Silent Treatment 101
Forget the chill pill. It seems like forgiveness is harder to swallow.
I have been given the silent treatment for exactly two days now. I don’t know how it is in other families but two days of not talking for us feels like a decade. Thankfully, the house isn’t divided. No one has been taking sides. My sister and I are the only ones engaged in this silent warfare.
We fought over the smallest thing. She cried out to me and said that I was being too annoying. I was too dense and insensitive to the fact that I had been repeating a request I had to her over and over again. I didn’t want to blame my poor memory. I couldn’t use that as an excuse — at least, not again. At the end of it, I pushed down my pride and looked down in shame for the whole car ride.
Now, two days later, the hurt is fresh. There seems to be a renewal of tears every time I reminisce about what happened. My sister said hurtful things about me — what makes it worse is that I had to hear myself being spoken about in third person in her phone call to our mother for the whole ride home. The way she treated me? I felt like dirt. Stepped on and even spit on by the uncaring passerby.
To cope with the pain, I‘ve written this as a way to process. Also, I just want to share my main realization:
Forgiveness is a free act but it presents itself with an expensive price
Forgiveness — especially true forgiveness — is a free act in the sense that there are no conditions that have to be met before the act is done. There are no constraints, no set of criteria, no barriers that will hinder you from forgiving if the forgiveness is real. After all, why hold on in your heart to the bitter and festering feeling of not having forgiven someone? I don’t see the benefit of it to either party involved.
Forgiveness — the real kind — presents itself with an expensive price in the sense that what you have to sacrifice is your pride. Our pride is precious to us, I noticed. We fan the flame of our egos to fight back when we are offended. We excuse our pride when it leads us to wish ill upon others — after all, we got hurt, right? Real forgiveness forgets about pride. And it’s in the forgetting, the setting aside of our pride that burdens our emotional wallets the most when it comes to forgiving. It’s freakin’ hard to do.
What’s sad is that there are people who are too blinded by the expensive price that they do forget that forgiveness is a free act.
But I’m not one of those people. I’m ready to pay the price. I’m ready to step down. Sweep pride to the side. I’m taking advantage of the free-ness of this act and I will make sure this silent treatment won’t go on any longer — because really, another day of not talking to my sister will feel like a century next.

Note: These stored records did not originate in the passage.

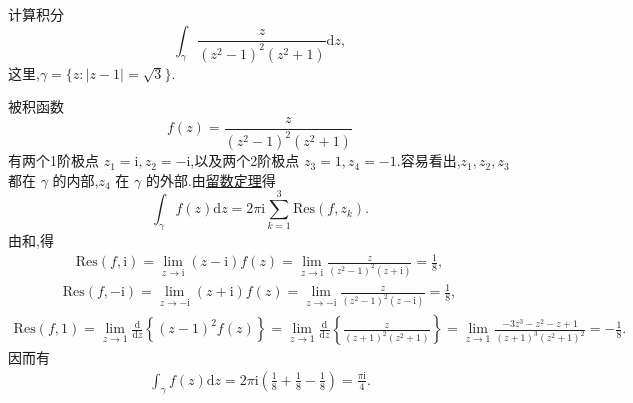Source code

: \documentclass[../../main.tex]{subfiles}%
\begin{document}
\begin{example}
计算积分
\[
\int_{\gamma} \frac{z}{(z^2 - 1)^2 (z^2 + 1)} \mathrm{d}z,
\]
这里,\( \gamma = \{ z: |z - 1| = \sqrt{3} \} \).
\end{example}
\begin{solution}
被积函数
\[
f(z) = \frac{z}{(z^2 - 1)^2 (z^2 + 1)}
\]
有两个1阶极点 \( z_1 = \mathrm{i}, z_2 = -\mathrm{i} \),以及两个2阶极点 \( z_3 = 1, z_4 = -1 \).容易看出,\( z_1, z_2, z_3 \) 都在 \( \gamma \) 的内部,\( z_4 \) 在 \( \gamma \) 的外部.由\hyperref[theorem:留数定理(残数定理)-定理5.4.9]{留数定理}得
\[
\int_{\gamma} f(z) \mathrm{d}z = 2\pi \mathrm{i} \sum_{k = 1}^{3} \mathrm{Res}(f, z_k).
\]
由和,得
\begin{align*}
\mathrm{Res}(f, \mathrm{i}) = \lim_{z \to \mathrm{i}} (z - \mathrm{i}) f(z) = \lim_{z \to \mathrm{i}} \frac{z}{(z^2 - 1)^2 (z + \mathrm{i})} = \frac{1}{8},
\end{align*}
\begin{align*}
\mathrm{Res}(f, -\mathrm{i}) = \lim_{z \to -\mathrm{i}} (z + \mathrm{i}) f(z) = \lim_{z \to -\mathrm{i}} \frac{z}{(z^2 - 1)^2 (z - \mathrm{i})} = \frac{1}{8},
\end{align*}
\begin{align*}
\mathrm{Res}(f, 1) = \lim_{z \to 1} \frac{\mathrm{d}}{\mathrm{d}z} \left\{ (z - 1)^2 f(z) \right\} = \lim_{z \to 1} \frac{\mathrm{d}}{\mathrm{d}z} \left\{ \frac{z}{(z + 1)^2 (z^2 + 1)} \right\} = \lim_{z \to 1} \frac{-3z^3 - z^2 - z + 1}{(z + 1)^3 (z^2 + 1)^2} = -\frac{1}{8}.
\end{align*}
因而有
\begin{align*}
\int_{\gamma} f(z) \mathrm{d}z = 2\pi \mathrm{i} \left( \frac{1}{8} + \frac{1}{8} - \frac{1}{8} \right) = \frac{\pi \mathrm{i}}{4}.
\end{align*}

\end{solution}
\end{document}
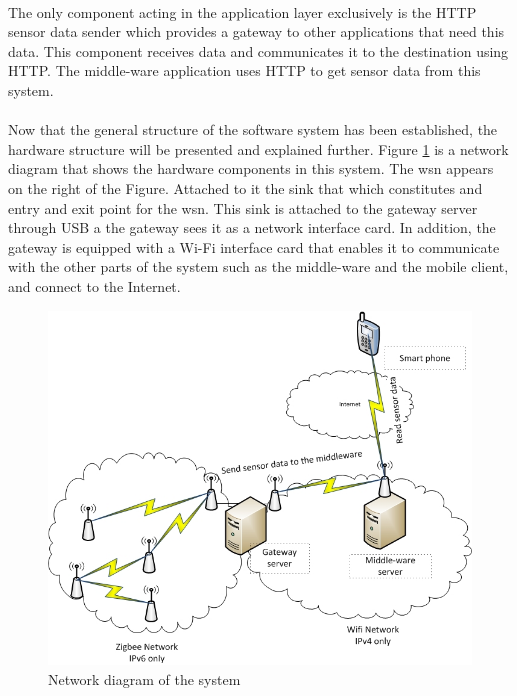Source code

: \documentclass[12pt,a4paper,final]{report}
\begin{document}
\paragraph{}
The only component acting in the application layer exclusively is the HTTP sensor data sender which provides a gateway to other applications that need this data. This component receives data and communicates it to the destination using HTTP. The middle-ware application uses HTTP to get sensor data from this system.
\paragraph{}
Now that the general structure of the software system has been established, the hardware structure will be presented and explained further. Figure \ref{fig:network_diagram} is a network diagram that shows the hardware components in this system. The \gls{wsn} appears on the right of the Figure. Attached to it the sink that which constitutes and entry and exit point for the \gls{wsn}. This sink is attached to the gateway server through USB a the gateway sees it as a network interface card. In addition, the gateway is equipped with a Wi-Fi interface card that enables it to communicate with the other parts of the system such as the middle-ware and the mobile client, and connect to the Internet.

\begin{figure}[htbp]
\centering
\includegraphics[scale=0.8]{img/network_diagram.jpg}
\caption{Network diagram of the system}
\label{fig:network_diagram}
\end{figure}
\clearpage
\end{document}
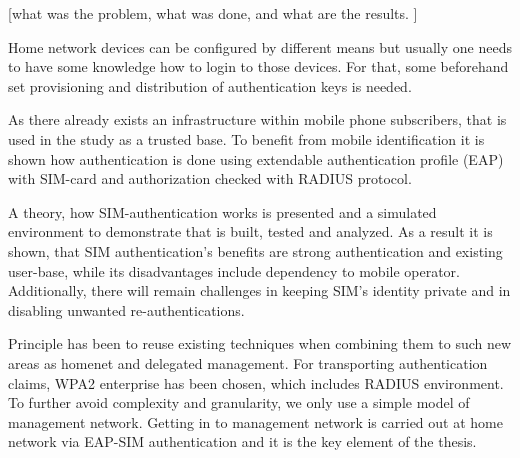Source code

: \documentclass[12pt,a4paper,english]{tutthesis}
\begin{document}
[what was the problem, what was done, and what are the results. ]


Home network devices can be configured by different means but usually one needs 
to have some knowledge how to login to those devices. For that, 
some beforehand set provisioning and distribution of authentication keys is needed.

As there already exists an infrastructure within mobile phone subscribers,
that is used in the study as a trusted base.
To benefit from mobile identification it is shown how
 authentication  is done using extendable authentication profile (EAP) with SIM-card
and authorization checked with RADIUS protocol.




A theory, how SIM-authentication works is presented and a simulated environment
to demonstrate that is built, tested and analyzed.
As a result it is shown, that SIM authentication's benefits are strong
authentication and existing user-base, while its disadvantages include
dependency to mobile operator. Additionally, there will remain challenges in keeping SIM's identity private and in disabling unwanted re-authentications. 

Principle has been to reuse existing techniques when combining them to such new areas as homenet and delegated management.
 For transporting authentication claims, WPA2 enterprise has been chosen, which includes RADIUS environment.
To further avoid complexity and granularity, we
only use a simple model of management network. Getting in to management network is carried out at home network via EAP-SIM authentication and it is the key element of the thesis.



\end{document}
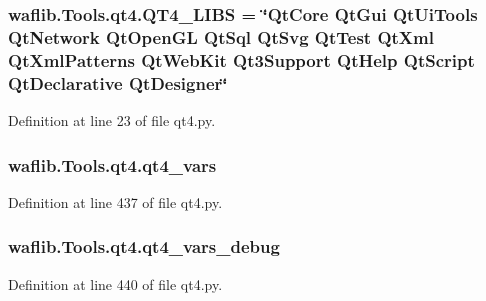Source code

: \subsubsection[{\texorpdfstring{Q\+T4\+\_\+\+L\+I\+BS}{QT4_LIBS}}]{ waflib.\+Tools.\+qt4.\+Q\+T4\+\_\+\+L\+I\+BS = \char`\"{}Qt\+Core Qt\+Gui Qt\+Ui\+Tools Qt\+Network Qt\+Open\+GL Qt\+Sql Qt\+Svg Qt\+Test Qt\+Xml Qt\+Xml\+Patterns Qt\+Web\+Kit Qt3\+Support Qt\+Help Qt\+Script Qt\+Declarative Qt\+Designer\char`\"{}}\hypertarget{namespacewaflib_1_1_tools_1_1qt4_ac13f7adabbf71627a6f890c063bbf37c}{}\label{namespacewaflib_1_1_tools_1_1qt4_ac13f7adabbf71627a6f890c063bbf37c}


Definition at line 23 of file qt4.\+py.

\subsubsection[{\texorpdfstring{qt4\+\_\+vars}{qt4_vars}}]{\setlength{\rightskip}{0pt plus 5cm}waflib.\+Tools.\+qt4.\+qt4\+\_\+vars}\hypertarget{namespacewaflib_1_1_tools_1_1qt4_a8fd63057f4dbeb4a6ad456a4586e6b9c}{}\label{namespacewaflib_1_1_tools_1_1qt4_a8fd63057f4dbeb4a6ad456a4586e6b9c}


Definition at line 437 of file qt4.\+py.

\subsubsection[{\texorpdfstring{qt4\+\_\+vars\+\_\+debug}{qt4_vars_debug}}]{\setlength{\rightskip}{0pt plus 5cm}waflib.\+Tools.\+qt4.\+qt4\+\_\+vars\+\_\+debug}\hypertarget{namespacewaflib_1_1_tools_1_1qt4_a7e80b38df8e0bdcbb19c7212ad747ff1}{}\label{namespacewaflib_1_1_tools_1_1qt4_a7e80b38df8e0bdcbb19c7212ad747ff1}


Definition at line 440 of file qt4.\+py.

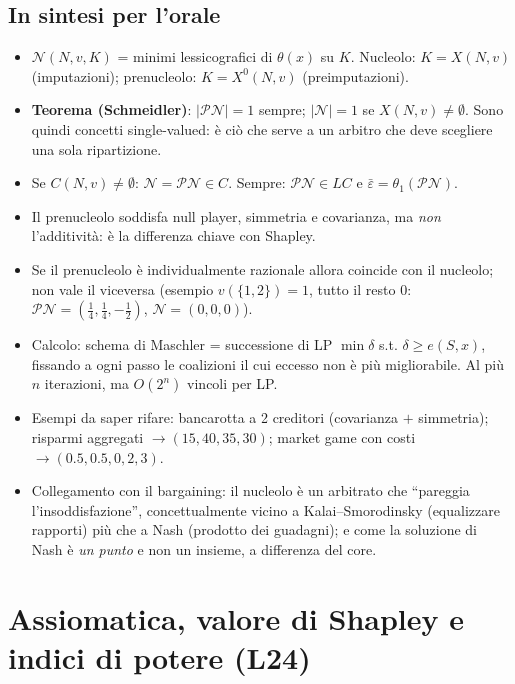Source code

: \documentclass[12pt,a4paper,twoside]{book}
\theoremstyle{plain}
\theoremstyle{definition}
\begin{document}
\section*{In sintesi per l'orale}
\begin{itemize}
  \item $\mathcal{N}(N,v,K)$ = minimi lessicografici di $\theta(x)$ su $K$.
        Nucleolo: $K=X(N,v)$ (imputazioni); prenucleolo: $K=X^{0}(N,v)$
        (preimputazioni).
  \item \textbf{Teorema (Schmeidler)}: $|\mathcal{PN}|=1$ sempre; $|\mathcal{N}|=1$
        se $X(N,v)\ne\emptyset$. Sono quindi concetti single-valued: è ciò che
        serve a un arbitro che deve scegliere una sola ripartizione.
  \item Se $C(N,v)\ne\emptyset$: $\mathcal{N}=\mathcal{PN}\in C$. Sempre:
        $\mathcal{PN}\in LC$ e $\bar\varepsilon=\theta_1(\mathcal{PN})$.
  \item Il prenucleolo soddisfa null player, simmetria e covarianza, ma
        \emph{non} l'additività: è la differenza chiave con Shapley.
  \item Se il prenucleolo è individualmente razionale allora coincide con il
        nucleolo; non vale il viceversa (esempio $v(\{1,2\})=1$, tutto il resto
        $0$: $\mathcal{PN}=(\tfrac14,\tfrac14,-\tfrac12)$, $\mathcal{N}=(0,0,0)$).
  \item Calcolo: schema di Maschler = successione di LP $\min\delta$ s.t.
        $\delta\ge e(S,x)$, fissando a ogni passo le coalizioni il cui eccesso non
        è più migliorabile. Al più $n$ iterazioni, ma $O(2^n)$ vincoli per LP.
  \item Esempi da saper rifare: bancarotta a 2 creditori (covarianza $+$
        simmetria); risparmi aggregati
        $\to(15,40,35,30)$; market game con costi $\to(0.5,0.5,0,2,3)$.
  \item Collegamento con il bargaining: il nucleolo è un arbitrato che
        ``pareggia l'insoddisfazione'', concettualmente vicino a Kalai--Smorodinsky
        (equalizzare rapporti) più che a Nash (prodotto dei guadagni); e come la
        soluzione di Nash è \emph{un punto} e non un insieme, a differenza del
        core.
\end{itemize}

\chapter{Assiomatica, valore di Shapley e indici di potere (L24)}
\label{ch:shapley}
\end{document}
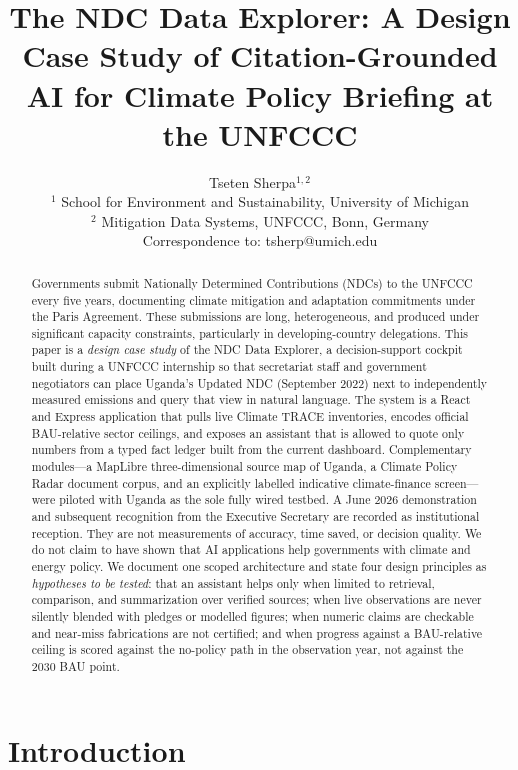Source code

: \documentclass{article}
\title{The NDC Data Explorer: A Design Case Study of Citation-Grounded AI for Climate Policy Briefing at the UNFCCC}
\author{%
  Tseten Sherpa$^{1,2}$ \\
  $^{1}$ School for Environment and Sustainability, University of Michigan \\
  $^{2}$ Mitigation Data Systems, UNFCCC, Bonn, Germany \\
  Correspondence to: tsherp@umich.edu
}
\begin{document}
\maketitle

\begin{abstract}
Governments submit Nationally Determined Contributions (NDCs) to the UNFCCC every five years, documenting climate mitigation and adaptation commitments under the Paris Agreement. These submissions are long, heterogeneous, and produced under significant capacity constraints, particularly in developing-country delegations. This paper is a \emph{design case study} of the NDC Data Explorer, a decision-support cockpit built during a UNFCCC internship so that secretariat staff and government negotiators can place Uganda's Updated NDC (September 2022) next to independently measured emissions and query that view in natural language. The system is a React and Express application that pulls live Climate TRACE inventories, encodes official BAU-relative sector ceilings, and exposes an assistant that is allowed to quote only numbers from a typed fact ledger built from the current dashboard. Complementary modules---a MapLibre three-dimensional source map of Uganda, a Climate Policy Radar document corpus, and an explicitly labelled indicative climate-finance screen---were piloted with Uganda as the sole fully wired testbed. A June 2026 demonstration and subsequent recognition from the Executive Secretary are recorded as institutional reception. They are not measurements of accuracy, time saved, or decision quality. We do not claim to have shown that AI applications help governments with climate and energy policy. We document one scoped architecture and state four design principles as \emph{hypotheses to be tested}: that an assistant helps only when limited to retrieval, comparison, and summarization over verified sources; when live observations are never silently blended with pledges or modelled figures; when numeric claims are checkable and near-miss fabrications are not certified; and when progress against a BAU-relative ceiling is scored against the no-policy path in the observation year, not against the 2030 BAU point.
\end{abstract}

\section{Introduction}
\label{sec:intro}
\end{document}
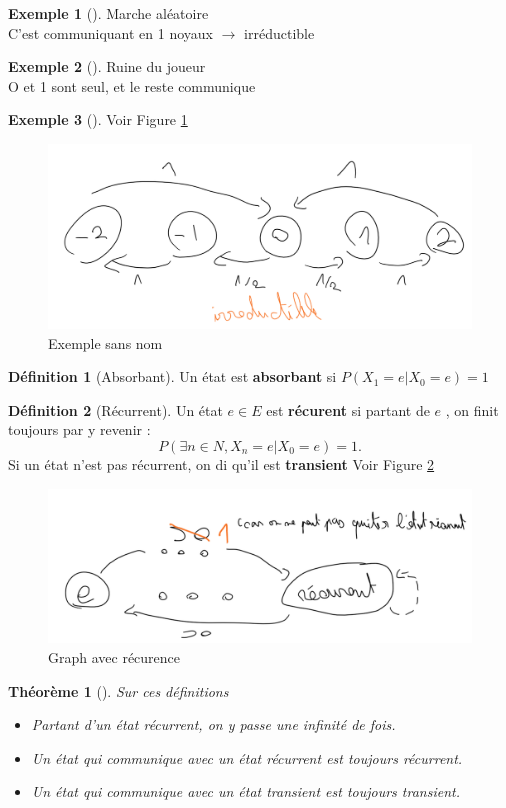\documentclass{article}
\theoremstyle{plain}%
\newtheorem{thm}{Théorème}[section]
\theoremstyle{definition}
\newtheorem{defn}{Définition}[section]
\newtheorem{exmp}{Exemple}[section]
\theoremstyle{remark}
\begin{document}
\begin{exmp}[]
	Marche aléatoire \\
	C'est communiquant en 1 noyaux $\rightarrow$ irréductible
\end{exmp}

\begin{exmp}[]
	Ruine du joueur \\
	O et 1 sont seul, et le reste communique 
\end{exmp}

\begin{exmp}[]
	Voir Figure \ref{exm_no_name}
	\begin{figure}[htbp]
		\centering
		\includegraphics[width=.5\textwidth]{figures_chap1/figure6.png}
		\caption{Exemple sans nom}
		\label{exm_no_name}
	\end{figure}
\end{exmp}

\begin{defn}[Absorbant]
	Un état est \textbf{absorbant} si $ P(X_1 = e| X_0 = e) = 1 $
\end{defn}

\begin{defn}[Récurrent]
	Un état $ e \in E $ est \textbf{récurent} si partant de $ e $ , on finit toujours par y revenir : 
	\[
		P(\exists n \in N, X_n =e | X_0 = e) = 1
	.\]
	Si un état n'est pas récurrent, on di qu'il est \textbf{transient}
	Voir Figure \ref{recurent}
	\begin{figure}[htbp]
		\centering
		\includegraphics[width=.5\textwidth]{figures_chap1/figure7.png}
		\caption{Graph avec récurence}
		\label{recurent}
	\end{figure}
\end{defn}
\begin{thm}[]
	Sur ces définitions \\
	\begin{itemize}
		\item Partant d'un état récurrent, on y passe une infinité de fois.
		\item Un état qui communique avec un état récurrent est toujours récurrent.
		\item Un état qui communique avec un état transient est toujours transient.
	\end{itemize}
\end{thm}
\end{document}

I planned on writing this article about the silent treatment but I ended up with a revelation on forgiveness instead. But maybe it’s because the silent treatment is no treatment at all. The true cure to this pseudo one is the ever trustworthy act of forgiveness.
Now, as I type these ending words, I’m going to prepare to close my laptop and I am going to start up a crucial conversation with her.
It will begin with two words.
“I’m sorry.”
Whether I am forgiven or not, it is no longer up to me. What matters is I’ve partaken in the free act, I’ve paid the expensive price, and my sleep tonight will be better and more sound than it was yesterday (haha.) But seriously, it’s because I’ll be getting what the payment of my pride promises.